The project has been a worldwide orphan for decades, because a few thousand starving Africans were never going to make the development and drug roll out worth the costs of the research.

The sudden prospect of this going worldwide just a few plane trips away seems to have concentrated everyone's thinking wonderfully, and bumped this up a few rungs on the research and funding priorities ladders.

Whether we'll be in time remains to be seen.

The next milestone is whether they get any sort of handle on this, or whether the governments of Liberia/Guinea/Sierra Leone collapse, and the infected are suddenly unconstrained from heading outward via feet, canoes, and jet planes at the speed of utter panic.
Looking at the numbers, my money is on such a collapse, though I hope and pray I'm proven wrong.

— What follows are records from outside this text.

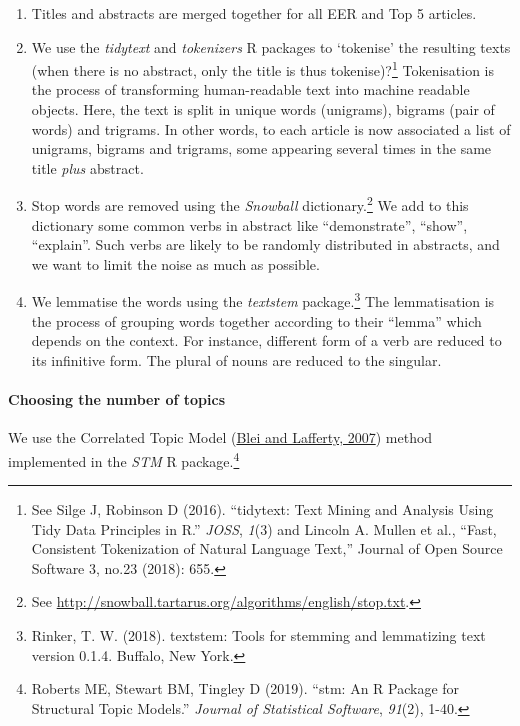 \documentclass[
  12pt,
  onecolumn]{article}
\providecommand{\tightlist}{%
  \setlength{\itemsep}{0pt}\setlength{\parskip}{0pt}}
\begin{document}
\begin{enumerate}
\def\labelenumi{\arabic{enumi}.}
\tightlist
\item
  Titles and abstracts are merged together for all EER and Top 5 articles.
\item
  We use the \emph{tidytext} and \emph{tokenizers} R packages to `tokenise' the resulting texts (when there is no abstract, only the title is thus tokenise)?\footnote{See Silge J, Robinson D (2016). ``tidytext: Text Mining and Analysis Using Tidy Data Principles in R.'' \emph{JOSS}, \emph{1}(3) and Lincoln A. Mullen et al., ``Fast, Consistent Tokenization of Natural Language Text,'' Journal of Open Source Software 3, no.23 (2018): 655.} Tokenisation is the process of transforming human-readable text into machine readable objects. Here, the text is split in unique words (unigrams), bigrams (pair of words) and trigrams. In other words, to each article is now associated a list of unigrams, bigrams and trigrams, some appearing several times in the same title \emph{plus} abstract.
\item
  Stop words are removed using the \emph{Snowball} dictionary.\footnote{See \url{http://snowball.tartarus.org/algorithms/english/stop.txt}.} We add to this dictionary some common verbs in abstract like ``demonstrate'', ``show'', ``explain''. Such verbs are likely to be randomly distributed in abstracts, and we want to limit the noise as much as possible.
\item
  We lemmatise the words using the \emph{textstem} package.\footnote{Rinker, T. W. (2018). textstem: Tools for stemming and lemmatizing text version 0.1.4. Buffalo, New York.} The lemmatisation is the process of grouping words together according to their ``lemma'' which depends on the context. For instance, different form of a verb are reduced to its infinitive form. The plural of nouns are reduced to the singular.
\end{enumerate}

\hypertarget{choosing-the-number-of-topics}{%
\paragraph*{Choosing the number of topics}\label{choosing-the-number-of-topics}}

We use the Correlated Topic Model (\protect\hyperlink{ref-blei2007}{Blei and Lafferty, 2007}) method implemented in the \emph{STM} R package.\footnote{Roberts ME, Stewart BM, Tingley D (2019). ``stm: An R Package for Structural Topic Models.'' \emph{Journal of Statistical Software}, \emph{91}(2), 1-40.}
\end{document}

Because at that point, the party's in full swing, and we're all on the guest list.

Dan said...

While to date an effective HIV vaccine has not been found that doesn't mean that a Filovirus cannot be protected against. Polio is a viral disease and we have VERY effective vaccines against it. The real problem is that while we have known about and played with Ebola for years it was always from the governments "how can I make this a weapon" perspective. Efforts to develop vaccines and treatments weren't very important. Now that they've let the horse out of the barn they are trying to play catch up. Sometimes you get the time to do so.....sometimes you don't.